### WHAT TO PRODUCE
Some entries follow. Reproduce exactly the lines starting at the one with "your learning experience.</p>" and stopping after the one with "<p>🚀 Yes, you".

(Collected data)
<<<<

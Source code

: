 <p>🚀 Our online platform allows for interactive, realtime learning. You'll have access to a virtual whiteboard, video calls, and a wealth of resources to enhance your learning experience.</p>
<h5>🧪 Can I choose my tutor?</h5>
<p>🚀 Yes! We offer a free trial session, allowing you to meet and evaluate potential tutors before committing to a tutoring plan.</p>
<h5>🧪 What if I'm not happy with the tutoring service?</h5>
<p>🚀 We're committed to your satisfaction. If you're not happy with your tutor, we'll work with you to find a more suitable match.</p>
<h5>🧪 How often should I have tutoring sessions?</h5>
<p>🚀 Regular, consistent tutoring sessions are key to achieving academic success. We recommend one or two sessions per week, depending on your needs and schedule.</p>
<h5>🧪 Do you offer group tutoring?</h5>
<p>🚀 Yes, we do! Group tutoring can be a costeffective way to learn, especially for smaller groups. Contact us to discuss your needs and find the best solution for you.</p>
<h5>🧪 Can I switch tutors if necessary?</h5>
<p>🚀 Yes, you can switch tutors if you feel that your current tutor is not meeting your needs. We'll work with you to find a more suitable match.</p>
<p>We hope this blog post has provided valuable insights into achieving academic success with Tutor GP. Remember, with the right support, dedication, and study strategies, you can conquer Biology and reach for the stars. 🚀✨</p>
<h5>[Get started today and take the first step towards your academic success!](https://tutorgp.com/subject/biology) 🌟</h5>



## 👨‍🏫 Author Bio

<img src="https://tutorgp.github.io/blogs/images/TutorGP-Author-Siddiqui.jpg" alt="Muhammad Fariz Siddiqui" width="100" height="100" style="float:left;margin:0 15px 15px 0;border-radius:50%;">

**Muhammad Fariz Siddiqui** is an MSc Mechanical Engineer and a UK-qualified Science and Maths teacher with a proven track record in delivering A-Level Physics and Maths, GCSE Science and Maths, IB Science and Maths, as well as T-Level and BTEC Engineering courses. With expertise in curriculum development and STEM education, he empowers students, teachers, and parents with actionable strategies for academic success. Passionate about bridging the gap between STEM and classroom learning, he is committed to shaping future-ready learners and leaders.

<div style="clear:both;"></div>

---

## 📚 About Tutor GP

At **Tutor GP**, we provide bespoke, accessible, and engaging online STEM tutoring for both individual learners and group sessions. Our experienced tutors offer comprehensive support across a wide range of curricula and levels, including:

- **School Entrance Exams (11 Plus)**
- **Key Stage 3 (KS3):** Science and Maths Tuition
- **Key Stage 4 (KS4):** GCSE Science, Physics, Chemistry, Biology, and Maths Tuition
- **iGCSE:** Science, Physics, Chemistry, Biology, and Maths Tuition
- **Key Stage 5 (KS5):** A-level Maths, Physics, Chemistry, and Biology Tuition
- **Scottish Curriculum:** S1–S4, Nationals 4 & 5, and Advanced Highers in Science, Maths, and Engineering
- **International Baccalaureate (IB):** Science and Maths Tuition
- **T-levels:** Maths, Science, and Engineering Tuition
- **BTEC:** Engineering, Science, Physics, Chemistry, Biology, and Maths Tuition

>>>>

### TASK RESULT
: <p>🚀 Our online platform allows for interactive, realtime learning. You'll have access to a virtual whiteboard, video calls, and a wealth of resources to enhance your learning experience.</p>
<h5>🧪 Can I choose my tutor?</h5>
<p>🚀 Yes! We offer a free trial session, allowing you to meet and evaluate potential tutors before committing to a tutoring plan.</p>
<h5>🧪 What if I'm not happy with the tutoring service?</h5>
<p>🚀 We're committed to your satisfaction. If you're not happy with your tutor, we'll work with you to find a more suitable match.</p>
<h5>🧪 How often should I have tutoring sessions?</h5>
<p>🚀 Regular, consistent tutoring sessions are key to achieving academic success. We recommend one or two sessions per week, depending on your needs and schedule.</p>
<h5>🧪 Do you offer group tutoring?</h5>
<p>🚀 Yes, we do! Group tutoring can be a costeffective way to learn, especially for smaller groups. Contact us to discuss your needs and find the best solution for you.</p>
<h5>🧪 Can I switch tutors if necessary?</h5>
<p>🚀 Yes, you can switch tutors if you feel that your current tutor is not meeting your needs. We'll work with you to find a more suitable match.</p>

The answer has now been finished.